A decisão tomada pelo ministro do STF André Mendonça manteve o ritmo da investigação sobre supostos desvios em benefícios do INSS, fase da Operação Sem Desconto. O magistrado disse não decretar a prisão preventiva do senador Weverton Rocha, alvo de buscas nesta quinta-feira, 18, em Brasília e regiões coincidentes. O julgamento ocorreu após recomendação divergente entre PF e PGR, com Mendonça seguindo a orientação da Procuradoria.

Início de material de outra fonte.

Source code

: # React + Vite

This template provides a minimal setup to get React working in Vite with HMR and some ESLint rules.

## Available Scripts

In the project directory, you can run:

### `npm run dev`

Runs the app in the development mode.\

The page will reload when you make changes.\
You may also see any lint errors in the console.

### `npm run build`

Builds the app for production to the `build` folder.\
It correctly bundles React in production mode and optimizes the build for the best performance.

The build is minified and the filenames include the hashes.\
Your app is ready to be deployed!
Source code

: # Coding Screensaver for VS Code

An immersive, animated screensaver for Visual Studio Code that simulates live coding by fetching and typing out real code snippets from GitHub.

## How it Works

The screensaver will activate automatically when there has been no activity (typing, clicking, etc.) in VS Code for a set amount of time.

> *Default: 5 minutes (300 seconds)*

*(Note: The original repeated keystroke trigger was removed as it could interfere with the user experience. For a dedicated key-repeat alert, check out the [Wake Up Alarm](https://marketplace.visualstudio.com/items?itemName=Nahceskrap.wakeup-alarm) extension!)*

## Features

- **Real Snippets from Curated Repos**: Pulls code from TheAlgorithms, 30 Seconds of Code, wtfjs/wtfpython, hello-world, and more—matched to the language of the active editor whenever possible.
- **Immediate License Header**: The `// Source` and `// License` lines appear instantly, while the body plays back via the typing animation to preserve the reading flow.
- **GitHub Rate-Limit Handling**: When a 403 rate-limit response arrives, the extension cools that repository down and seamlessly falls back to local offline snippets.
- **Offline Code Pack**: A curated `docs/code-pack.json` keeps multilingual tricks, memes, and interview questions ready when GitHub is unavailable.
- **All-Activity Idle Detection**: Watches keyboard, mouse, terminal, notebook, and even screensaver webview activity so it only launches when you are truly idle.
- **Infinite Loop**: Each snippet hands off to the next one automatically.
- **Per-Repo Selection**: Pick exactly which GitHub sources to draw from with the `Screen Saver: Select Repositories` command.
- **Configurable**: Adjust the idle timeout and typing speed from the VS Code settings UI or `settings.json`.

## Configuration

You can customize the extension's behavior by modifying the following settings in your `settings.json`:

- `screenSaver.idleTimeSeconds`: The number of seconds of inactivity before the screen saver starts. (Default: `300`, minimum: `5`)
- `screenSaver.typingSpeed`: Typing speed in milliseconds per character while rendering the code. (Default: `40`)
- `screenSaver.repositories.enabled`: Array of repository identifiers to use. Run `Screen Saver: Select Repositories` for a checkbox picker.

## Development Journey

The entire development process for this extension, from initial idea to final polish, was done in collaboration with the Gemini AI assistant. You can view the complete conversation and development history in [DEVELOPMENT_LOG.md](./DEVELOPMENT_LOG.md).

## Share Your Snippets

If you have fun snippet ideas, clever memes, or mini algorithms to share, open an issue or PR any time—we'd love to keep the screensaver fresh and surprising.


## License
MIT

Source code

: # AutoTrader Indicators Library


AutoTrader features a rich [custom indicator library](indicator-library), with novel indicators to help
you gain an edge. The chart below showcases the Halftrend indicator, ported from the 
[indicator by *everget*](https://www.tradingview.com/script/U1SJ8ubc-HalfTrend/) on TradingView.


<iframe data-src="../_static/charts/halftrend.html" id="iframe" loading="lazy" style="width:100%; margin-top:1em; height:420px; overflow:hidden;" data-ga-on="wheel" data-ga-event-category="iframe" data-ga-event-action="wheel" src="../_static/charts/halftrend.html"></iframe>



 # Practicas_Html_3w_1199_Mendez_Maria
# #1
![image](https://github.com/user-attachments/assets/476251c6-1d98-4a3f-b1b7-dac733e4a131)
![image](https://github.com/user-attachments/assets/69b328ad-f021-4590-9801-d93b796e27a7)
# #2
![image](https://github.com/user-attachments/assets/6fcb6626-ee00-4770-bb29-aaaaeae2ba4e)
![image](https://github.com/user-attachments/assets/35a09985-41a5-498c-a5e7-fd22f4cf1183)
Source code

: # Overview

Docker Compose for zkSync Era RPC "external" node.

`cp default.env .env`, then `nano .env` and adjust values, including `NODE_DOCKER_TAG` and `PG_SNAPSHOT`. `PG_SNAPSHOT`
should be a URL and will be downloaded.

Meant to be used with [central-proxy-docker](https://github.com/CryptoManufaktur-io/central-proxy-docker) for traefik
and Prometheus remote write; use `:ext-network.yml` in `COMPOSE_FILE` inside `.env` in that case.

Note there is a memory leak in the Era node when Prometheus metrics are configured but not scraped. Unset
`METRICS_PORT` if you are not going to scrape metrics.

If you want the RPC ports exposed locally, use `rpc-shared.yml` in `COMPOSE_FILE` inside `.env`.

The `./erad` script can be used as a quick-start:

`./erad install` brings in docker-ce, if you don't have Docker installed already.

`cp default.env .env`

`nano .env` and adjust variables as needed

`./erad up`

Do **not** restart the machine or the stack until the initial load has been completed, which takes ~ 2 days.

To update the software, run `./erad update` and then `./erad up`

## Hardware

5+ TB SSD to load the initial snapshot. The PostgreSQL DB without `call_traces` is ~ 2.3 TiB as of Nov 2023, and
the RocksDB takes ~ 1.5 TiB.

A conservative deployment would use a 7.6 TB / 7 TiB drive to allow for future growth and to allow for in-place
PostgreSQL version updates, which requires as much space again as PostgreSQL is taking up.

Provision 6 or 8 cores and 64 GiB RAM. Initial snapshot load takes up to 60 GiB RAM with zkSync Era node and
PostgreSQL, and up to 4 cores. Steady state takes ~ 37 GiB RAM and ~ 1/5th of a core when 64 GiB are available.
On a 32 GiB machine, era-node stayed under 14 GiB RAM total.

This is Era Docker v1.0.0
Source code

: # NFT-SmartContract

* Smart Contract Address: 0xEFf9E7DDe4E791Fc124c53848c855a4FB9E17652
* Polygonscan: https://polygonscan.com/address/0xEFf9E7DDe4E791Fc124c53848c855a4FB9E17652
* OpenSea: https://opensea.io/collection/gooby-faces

A Polícia Federal apontou fortes indícios de envolvimento do senador com práticas associadas a descontos irregulares de benefícios. Contudo, Mendonça entendeu que a prisão de um parlamentar acarretaria efeitos drásticos e prejudicaria o livre exercício do mandato. O relator destacou a necessidade de extrema cautela e a existência de controle social da atividade parlamentar para reduzir riscos de interferência.

PGR x PF: posições contrapostas

A Procuradoria-Geral da República contestou a robustez das suspeitas e sustentou que não ficou demonstrado vínculo direto entre Weverton e as condutas ilícitas, nem a receipt de valores indevidos. O parecer ressaltou que a existência de ex-auxiliares que teriam recebido dinheiro não implica automaticamente responsabilidade do senador, que não estaria comprovadamente envolvido de forma direta.

A PF, por sua vez, reforçou a linha de atuação anterior, afirmando que Weverton teria se beneficiado de valores ilícitos decorrentes de descontos fraudulentos e mantido relações com integrantes da organização investigada. A oposição entre as partes motivou apenas buscas e apreensões, mantidas até o momento, sem decretação de prisão.

Weverton Rocha reagiu por meio de nota, afirmando ter recebido com surpresa a diligência em sua residência e que se colocaria à disposição para esclarecer dúvidas mediante acesso integral à decisão. A defesa enfatizou que o caso envolve dúvidas a serem esclarecidas, sem conclusões definitivas até a conclusão das apurações.